AUTHOR=Wen Zhongjian , Wang Yiren , Chen Shouying , Li Yunfei , Deng Hairui , Pang Haowen , Guo Shengmin , Zhou Ping , Zhu Shiqin TITLE=Construction of a predictive model for postoperative hospitalization time in colorectal cancer patients based on interpretable machine learning algorithm: a prospective preliminary study JOURNAL=Frontiers in Oncology VOLUME=14 YEAR=2024 URL=https://www.frontiersin.org/journals/oncology/articles/10.3389/fonc.2024.1384931 DOI=10.3389/fonc.2024.1384931 ISSN=2234-943X ABSTRACT=Objective

This study aims to construct a predictive model based on machine learning algorithms to assess the risk of prolonged hospital stays post-surgery for colorectal cancer patients and to analyze preoperative and postoperative factors associated with extended hospitalization.

Methods

We prospectively collected clinical data from 83 colorectal cancer patients. The study included 40 variables (comprising 39 predictor variables and 1 target variable). Important variables were identified through variable selection via the Lasso regression algorithm, and predictive models were constructed using ten machine learning models, including Logistic Regression, Decision Tree, Random Forest, Support Vector Machine, Light Gradient Boosting Machine, KNN, and Extreme Gradient Boosting, Categorical Boosting, Artificial Neural Network and Deep Forest.

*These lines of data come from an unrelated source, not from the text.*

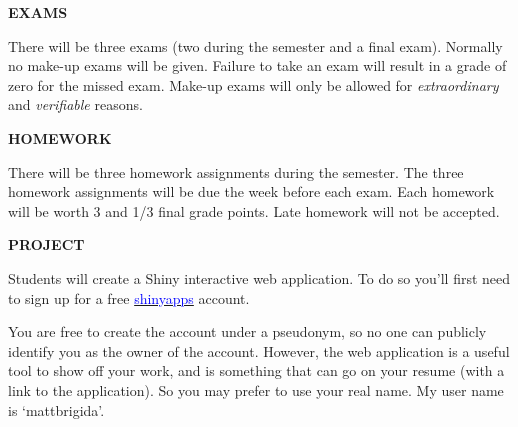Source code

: \documentclass{article}
\begin{document}
\begin{center}
{\bf EXAMS} 
\end{center}
There will be three exams (two during the semester and a final exam). Normally no make-up exams will be given.  Failure to take an exam will result in a grade of zero for the missed exam.  Make-up exams will only be allowed for {\it extraordinary} and {\it verifiable} reasons.\\
\begin{center}
{\bf HOMEWORK} 
\end{center}
There will be three homework assignments during the semester. The three homework assignments will be due the week before each exam. Each homework will be worth 3 and 1/3 final grade points. Late homework will not be accepted.
\begin{center}
{\bf PROJECT}
\end{center}
Students will create a Shiny interactive web application.  To do so you'll first need to sign up for a free \href{https://www.shinyapps.io/}{\textcolor{blue}{shinyapps}} account.  

You are free to create the account under a pseudonym, so no one can publicly identify you as the owner of the account.  However, the web application is a useful tool to show off your work, and is something that can go on your resume (with a link to the application).  So you may prefer to use your real name.  My user name is `mattbrigida'.  
\end{document}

The model performance was evaluated using Bootstrap ROC curves and calibration curves, with the optimal model selected and further interpreted using the SHAP explainability algorithm.

Results

Ten significantly correlated important variables were identified through Lasso regression, validated by 1000 Bootstrap resamplings, and represented through Bootstrap ROC curves. The Logistic Regression model achieved the highest AUC (AUC=0.99, 95% CI=0.97–0.99). The explainable machine learning algorithm revealed that the distance walked on the third day post-surgery was the most important variable for the LR model.

Conclusion

This study successfully constructed a model predicting postoperative hospital stay duration using patients’ clinical data. This model promises to provide healthcare professionals with a more precise prediction tool in clinical practice, offering a basis for personalized nursing interventions, thereby improving patient prognosis and quality of life and enhancing the efficiency of medical resource utilization.